(Stored data entries)

/---

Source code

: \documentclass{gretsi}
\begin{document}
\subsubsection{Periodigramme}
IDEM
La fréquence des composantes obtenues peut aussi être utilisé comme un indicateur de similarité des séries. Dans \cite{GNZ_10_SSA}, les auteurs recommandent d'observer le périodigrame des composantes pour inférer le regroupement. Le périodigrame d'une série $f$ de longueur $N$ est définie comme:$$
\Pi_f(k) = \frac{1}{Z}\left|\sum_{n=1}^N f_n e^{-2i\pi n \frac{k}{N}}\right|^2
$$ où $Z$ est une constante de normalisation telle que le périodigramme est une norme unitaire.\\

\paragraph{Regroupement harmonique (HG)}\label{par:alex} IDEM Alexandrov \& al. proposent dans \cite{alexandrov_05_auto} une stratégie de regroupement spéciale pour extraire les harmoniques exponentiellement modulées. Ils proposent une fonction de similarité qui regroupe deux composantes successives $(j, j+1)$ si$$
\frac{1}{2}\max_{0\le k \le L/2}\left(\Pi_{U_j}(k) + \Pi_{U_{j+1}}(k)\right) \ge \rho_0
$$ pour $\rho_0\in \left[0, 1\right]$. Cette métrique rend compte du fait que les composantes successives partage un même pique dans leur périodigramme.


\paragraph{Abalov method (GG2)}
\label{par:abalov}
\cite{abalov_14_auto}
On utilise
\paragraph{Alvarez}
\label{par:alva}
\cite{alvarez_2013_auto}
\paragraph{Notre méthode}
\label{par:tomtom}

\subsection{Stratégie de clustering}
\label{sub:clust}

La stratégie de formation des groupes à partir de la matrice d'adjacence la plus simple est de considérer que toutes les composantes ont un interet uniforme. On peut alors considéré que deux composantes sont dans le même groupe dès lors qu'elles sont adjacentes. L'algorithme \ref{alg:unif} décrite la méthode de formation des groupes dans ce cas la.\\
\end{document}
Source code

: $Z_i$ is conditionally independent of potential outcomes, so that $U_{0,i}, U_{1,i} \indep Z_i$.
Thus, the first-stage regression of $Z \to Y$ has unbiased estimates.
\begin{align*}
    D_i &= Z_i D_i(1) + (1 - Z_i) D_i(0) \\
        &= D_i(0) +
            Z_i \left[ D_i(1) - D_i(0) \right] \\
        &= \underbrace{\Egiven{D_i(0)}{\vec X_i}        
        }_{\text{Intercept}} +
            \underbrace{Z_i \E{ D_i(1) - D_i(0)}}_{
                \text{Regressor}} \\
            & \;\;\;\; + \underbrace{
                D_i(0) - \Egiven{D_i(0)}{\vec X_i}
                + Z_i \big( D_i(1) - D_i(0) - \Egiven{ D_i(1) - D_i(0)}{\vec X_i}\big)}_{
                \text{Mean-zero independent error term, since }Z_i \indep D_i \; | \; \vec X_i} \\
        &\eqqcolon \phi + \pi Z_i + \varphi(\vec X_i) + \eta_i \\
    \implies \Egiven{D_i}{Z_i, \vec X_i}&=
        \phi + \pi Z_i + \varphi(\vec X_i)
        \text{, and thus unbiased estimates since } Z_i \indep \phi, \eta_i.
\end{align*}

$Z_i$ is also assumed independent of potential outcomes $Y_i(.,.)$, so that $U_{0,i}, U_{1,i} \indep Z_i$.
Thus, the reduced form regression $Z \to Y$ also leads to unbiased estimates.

\---

## Your goal
A single number is the whole answer: how many lines in the data above hold the string "potential".

## Exercise output
2